- Awarded for: Recognising commitment and relentless courage by walking the path less trodden and initiating a wave of change in society.
- Sponsored by: United Nations
- Country: Worldwide
- First award: 1984
- Website: rexideas.com

= Karmaveer Chakra Award =

Award for courage

The Karmaveer Chakra Award is a global civilian honor bestowed to individuals worldwide for their unwavering bravery by the International Confederation of Non governmental Organizations (iCONGO) in collaboration with the United Nations Karmaveer Chakra, the national medallion for proactive voluntary action to Be the Change, was established in 2008–09 by the Indian Confederation of NGOs (iCONGO) in collaboration with the UN. The award is tribute to A. P. J. Abdul Kalam, 11th President of India, who had offered to be the ambassador for the awards and international volunteering olympiad.

==Awards==
The award is presented annually in mid-November to individuals and organizations across various categories, including activism, education, volunteering, and healthcare and other categories Notable recipients include Lenin Raghuvanshi, Anupam Mittal, Deepika Narayan Bhardwaj, Devika Vaid, Harish Iyer, Jason Fernandes, Shruti Kapoor, Manju Latha Kalanidhi, Anurag Chauhan, Jyoti Dhawale, Gaurav Mishra Kajol, Sudha Menon An award was given to Narayanappa, a farmer who advocates for ecological farming.
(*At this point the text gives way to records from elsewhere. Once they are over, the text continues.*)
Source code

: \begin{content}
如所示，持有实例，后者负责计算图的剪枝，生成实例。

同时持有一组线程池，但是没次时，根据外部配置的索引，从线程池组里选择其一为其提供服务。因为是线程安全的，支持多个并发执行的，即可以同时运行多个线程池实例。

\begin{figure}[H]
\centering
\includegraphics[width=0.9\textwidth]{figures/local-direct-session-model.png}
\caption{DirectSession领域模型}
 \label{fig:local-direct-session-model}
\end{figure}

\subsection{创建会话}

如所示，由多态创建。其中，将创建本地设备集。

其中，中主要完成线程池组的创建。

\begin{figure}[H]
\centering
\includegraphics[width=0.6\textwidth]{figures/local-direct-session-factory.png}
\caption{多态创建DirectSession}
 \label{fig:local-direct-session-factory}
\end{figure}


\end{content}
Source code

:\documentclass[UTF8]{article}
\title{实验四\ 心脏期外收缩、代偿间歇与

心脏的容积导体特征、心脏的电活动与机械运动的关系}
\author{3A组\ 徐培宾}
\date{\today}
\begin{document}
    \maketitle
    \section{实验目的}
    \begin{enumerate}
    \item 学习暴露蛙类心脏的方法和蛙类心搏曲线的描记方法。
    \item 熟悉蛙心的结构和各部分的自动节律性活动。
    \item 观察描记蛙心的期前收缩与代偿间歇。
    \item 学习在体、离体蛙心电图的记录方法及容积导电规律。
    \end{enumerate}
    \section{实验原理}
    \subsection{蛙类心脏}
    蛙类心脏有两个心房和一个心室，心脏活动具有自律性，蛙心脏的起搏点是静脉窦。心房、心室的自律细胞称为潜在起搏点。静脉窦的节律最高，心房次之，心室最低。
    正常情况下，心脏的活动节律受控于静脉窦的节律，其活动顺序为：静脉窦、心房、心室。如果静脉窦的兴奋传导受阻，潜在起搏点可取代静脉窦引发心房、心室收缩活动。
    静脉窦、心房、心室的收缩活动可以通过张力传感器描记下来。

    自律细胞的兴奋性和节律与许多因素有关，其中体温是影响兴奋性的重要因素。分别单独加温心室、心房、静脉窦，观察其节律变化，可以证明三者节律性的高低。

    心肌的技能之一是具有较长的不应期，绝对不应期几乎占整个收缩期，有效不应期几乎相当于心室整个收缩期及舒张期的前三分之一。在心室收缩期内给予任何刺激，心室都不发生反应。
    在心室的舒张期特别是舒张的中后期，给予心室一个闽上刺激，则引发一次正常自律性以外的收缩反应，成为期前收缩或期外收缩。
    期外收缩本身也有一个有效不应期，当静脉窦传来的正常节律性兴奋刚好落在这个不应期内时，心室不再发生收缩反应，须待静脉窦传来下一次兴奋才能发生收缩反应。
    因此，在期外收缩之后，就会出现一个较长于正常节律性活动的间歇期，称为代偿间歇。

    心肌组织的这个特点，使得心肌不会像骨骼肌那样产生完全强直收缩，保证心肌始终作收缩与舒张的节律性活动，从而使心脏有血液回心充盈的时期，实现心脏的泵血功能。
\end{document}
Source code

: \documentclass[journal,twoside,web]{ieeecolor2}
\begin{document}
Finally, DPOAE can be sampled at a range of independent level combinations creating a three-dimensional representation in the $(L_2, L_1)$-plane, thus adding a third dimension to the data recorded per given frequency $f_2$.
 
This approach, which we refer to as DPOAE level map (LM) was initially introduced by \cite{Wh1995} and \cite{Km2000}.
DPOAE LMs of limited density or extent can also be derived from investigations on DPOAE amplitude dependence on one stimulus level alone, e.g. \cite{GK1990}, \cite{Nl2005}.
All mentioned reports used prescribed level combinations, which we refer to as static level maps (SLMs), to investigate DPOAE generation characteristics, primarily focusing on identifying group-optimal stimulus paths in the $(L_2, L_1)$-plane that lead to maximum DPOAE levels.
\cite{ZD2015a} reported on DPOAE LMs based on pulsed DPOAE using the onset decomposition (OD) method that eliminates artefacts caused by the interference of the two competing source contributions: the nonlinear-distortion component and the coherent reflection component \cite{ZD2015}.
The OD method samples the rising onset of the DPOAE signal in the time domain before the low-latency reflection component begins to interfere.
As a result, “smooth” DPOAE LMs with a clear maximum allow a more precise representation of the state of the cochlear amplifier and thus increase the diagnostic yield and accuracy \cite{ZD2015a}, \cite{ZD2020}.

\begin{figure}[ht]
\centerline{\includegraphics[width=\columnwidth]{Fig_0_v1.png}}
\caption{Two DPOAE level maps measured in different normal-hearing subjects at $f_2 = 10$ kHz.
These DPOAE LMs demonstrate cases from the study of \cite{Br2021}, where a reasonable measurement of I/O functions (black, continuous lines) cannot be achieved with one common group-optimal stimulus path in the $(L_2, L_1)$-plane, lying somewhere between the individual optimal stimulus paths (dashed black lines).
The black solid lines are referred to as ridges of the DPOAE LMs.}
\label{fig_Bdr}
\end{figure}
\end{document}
Raghavendar Askani Liberal political activist awardeed Verghese Kurien, known as father of the white revolution of India, is the first recipient of Karmaveer lifetime achievement award. Tanuj Samaddar, an artist and youth change maker was also awarded the Karmaveer Chakra.

Hierarchy of awards

- Karmaveer Chakra GOLD - Nominations may be proposed and chosen by council of fellows strictly. Self-nominations or nominations by fellows and citizens are not accepted.
- Karmaveer Chakra SILVER - Nominations may be proposed by fellows only and will be chosen at the discretion of the council of fellows. Self-nominations or nominations by citizens are not accepted.
- Karmaveer Chakra BRONZE - Nominations may be proposed by all fellows and citizens of the world. Self-nominations are also welcome. Nominations will be accepted at the discretion of the council of fellows.
- Karmaveer Puraskar.
- Karmaveer Jyoti.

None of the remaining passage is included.